"My offspeed, I was throwing it well, but I wasn't setting it up the correct way," he explained Thursday morning before earning the victory in a 5-4 win over Seattle in the afternoon. "What I mean by that is, in order for me to keep batters off-balance and throw my offspeed in the correct way, I need to set it up with a fastball on the inside half, to get them out with my offspeed away.
"So I went down there, in my mind, needing to throw sinkers in and find it again and get comfortable throwing lefties inside. And once I could throw lefties inside, I knew I could have that outer half."
The result since his return to the Majors last week has been an upgrade for a Tigers bullpen that desperately needed a second lefty to support Justin Wilson.
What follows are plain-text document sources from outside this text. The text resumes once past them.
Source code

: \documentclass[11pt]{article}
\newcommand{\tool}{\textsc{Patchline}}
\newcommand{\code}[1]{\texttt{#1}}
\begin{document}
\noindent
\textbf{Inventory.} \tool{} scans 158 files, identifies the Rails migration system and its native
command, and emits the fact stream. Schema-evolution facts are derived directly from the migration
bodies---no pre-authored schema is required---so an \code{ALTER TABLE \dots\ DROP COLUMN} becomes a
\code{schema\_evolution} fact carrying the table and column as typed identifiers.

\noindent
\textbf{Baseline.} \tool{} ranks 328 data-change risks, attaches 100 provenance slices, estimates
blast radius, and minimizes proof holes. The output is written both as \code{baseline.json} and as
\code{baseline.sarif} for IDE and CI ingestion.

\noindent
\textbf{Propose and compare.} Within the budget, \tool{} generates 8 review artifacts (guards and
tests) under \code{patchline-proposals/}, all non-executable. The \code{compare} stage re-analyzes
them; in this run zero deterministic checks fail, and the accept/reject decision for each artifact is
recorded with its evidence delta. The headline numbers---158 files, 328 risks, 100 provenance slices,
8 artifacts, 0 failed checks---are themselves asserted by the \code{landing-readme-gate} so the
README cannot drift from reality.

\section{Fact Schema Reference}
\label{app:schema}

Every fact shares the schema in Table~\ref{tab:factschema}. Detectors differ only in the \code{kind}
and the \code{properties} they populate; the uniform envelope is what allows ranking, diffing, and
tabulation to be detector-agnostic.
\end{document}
Ryan took the extra-inning loss in his return last Sunday at Kansas City after two hits and an error. Since then, he has ended three jams against the Mariners by retiring All-Star Robinson Cano -- striking him out with two runners on Monday, inducing a first-pitch groundout Wednesday to strand the bases loaded, then striking him out on three pitches with the potential go-ahead run on first in the 10th inning Thursday.
"He created the problem," manager Brad Ausmus said Thursday, referring to an errant pickoff throw that put a runner on third before Cano came up, "but he did an outstanding job of getting out of it. Since he got called back up, he's been outstanding for us."
It has been a huge confidence boost for Ryan, who made his mark as a rookie in 2014 by going after a left-handed-hitting star like Joe Mauer in a jam.
"He's had one hell of a season, one hell of a career," Ryan said of Cano. "For a guy like me that's not going to blow his doors off, to go in there and be able to get him out, especially in one pitch, it's pretty cool. It also helped me get out of that inning."
Ryan has posted 4 2/3 scoreless innings with two hits and six strikeouts over his last three outings. Cano is now 0-for-5 against him in his career.
"I think his breaking ball's better," Ausmus said. "He's using his sinker in a little bit more. It's a combination."
It's the entire repertoire, and the sequencing of pitches, that Ryan has focused on. It's something he probably wouldn't have done in previous years, but with experience, he gets it now. He has focused on throwing his curveball for a strike so that he can make hitters chase it later. He makes his offspeed pitches better by spotting fastballs.
That was the key Thursday, by which point Ryan seemed to be in Cano's head. All three pitches Ryan threw him were fastballs; Cano took the first two for strikes before flailing at the third one off the plate.
"If I can throw everything for a strike, including the fastball on the inside half, whether they swing at it or not, if I can command all my pitches and do what I need to do, it should work," Ryan said.